UYUŞMAZLIĞIN TESPİTİ, DELİLLERİN DEĞERLENDİRİLMESİ VE GEREKÇE;
Dava, ayıplı olduğu iddia edilen vinç halatının kopmasından kaynaklı zararın rücuen tazmini için yapılan takibe itirazın iptali istemine ilişkindir.
Mahkemece yapılan yargılama sonucunda yukarıda yazılı gerekçelerle davanın reddine karar verildiği, karara karşı davacı vekili tarafından istinaf kanun yoluna başvurulduğu anlaşılmaktadır.
Mahkemece alınan bilirkişi heyet raporunda; söz konusu kopan vinç halatının laboratuvarda test edilmesi gerektiğinin bildirildiği, ancak davacı tarafça sözkonusu kopan halat sunulamadığından dosya üzerinden inceleme yapılarak rapor düzenlendiği, raporda “malzeme yorulması ve tellenme gibi bariz belirtileri dikkate almadan çalışmaya devam etmesi nedeniyle davadışı sigortalı şirketin kusurlu olduğu, davalı şirketin defalarca teklif ve tavsiyede bulunmuş olmasına göre kusuru bulunmadığı, kopma nedeninin vincin gün içerisinde fazla çalışması olduğu ve sistemin FEM 3 M normuna döndürülmemiş olması olduğu” şeklinde görüş bildirildiği, mahkemece de bu rapora göre ve ispat yükü üzerinde olan davacı tarafça ayıplı mal iddiasının ispatlanamadığı gerekçesiyle dosya kapsamına göre davanın reddine karar verildiği anlaşılmaktadır.

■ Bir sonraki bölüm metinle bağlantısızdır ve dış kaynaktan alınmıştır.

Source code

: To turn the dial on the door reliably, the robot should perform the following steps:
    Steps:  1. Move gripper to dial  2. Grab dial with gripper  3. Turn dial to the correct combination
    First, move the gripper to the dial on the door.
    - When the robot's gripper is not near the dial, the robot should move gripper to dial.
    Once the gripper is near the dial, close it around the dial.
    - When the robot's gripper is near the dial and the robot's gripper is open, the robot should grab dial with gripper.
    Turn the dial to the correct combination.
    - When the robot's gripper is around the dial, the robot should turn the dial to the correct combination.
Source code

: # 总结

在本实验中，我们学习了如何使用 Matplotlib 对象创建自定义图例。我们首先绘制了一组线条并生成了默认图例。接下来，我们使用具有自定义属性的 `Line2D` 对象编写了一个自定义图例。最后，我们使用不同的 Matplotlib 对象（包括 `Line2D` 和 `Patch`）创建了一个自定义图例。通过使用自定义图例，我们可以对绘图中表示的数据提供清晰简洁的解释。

Davacı taraf, ellerinde kopan halatın incelenmesi için numune bulunmadığını belirtmiş olup, dosyada davalının davadışı sigortalıya vinç sistemindeki eksiklikleri belirten ve bu husustaki revizyon tekliflerini içeren belgelerin mevcut olmasına, mahkemece alınan bilirkişi heyet raporunun hüküm kurmaya ve denetime elverişli bulunmasına, davalı şirketin ayıplı mal sattığına dair somut bir delil sunulamamış olmasına ve davadışı sigortalı şirketin vinç halatı bakımından gerekli revizyonları yaptırmadan kullanması esnasında sözkonusu zararın meydana gelmiş olmasına göre, mahkeme gerekçesinde usul ve esas yönünden hukuka bir aykırılık bulunmadığından davacı vekilinin istinaf itirazlarının esastan reddi gerekmiştir.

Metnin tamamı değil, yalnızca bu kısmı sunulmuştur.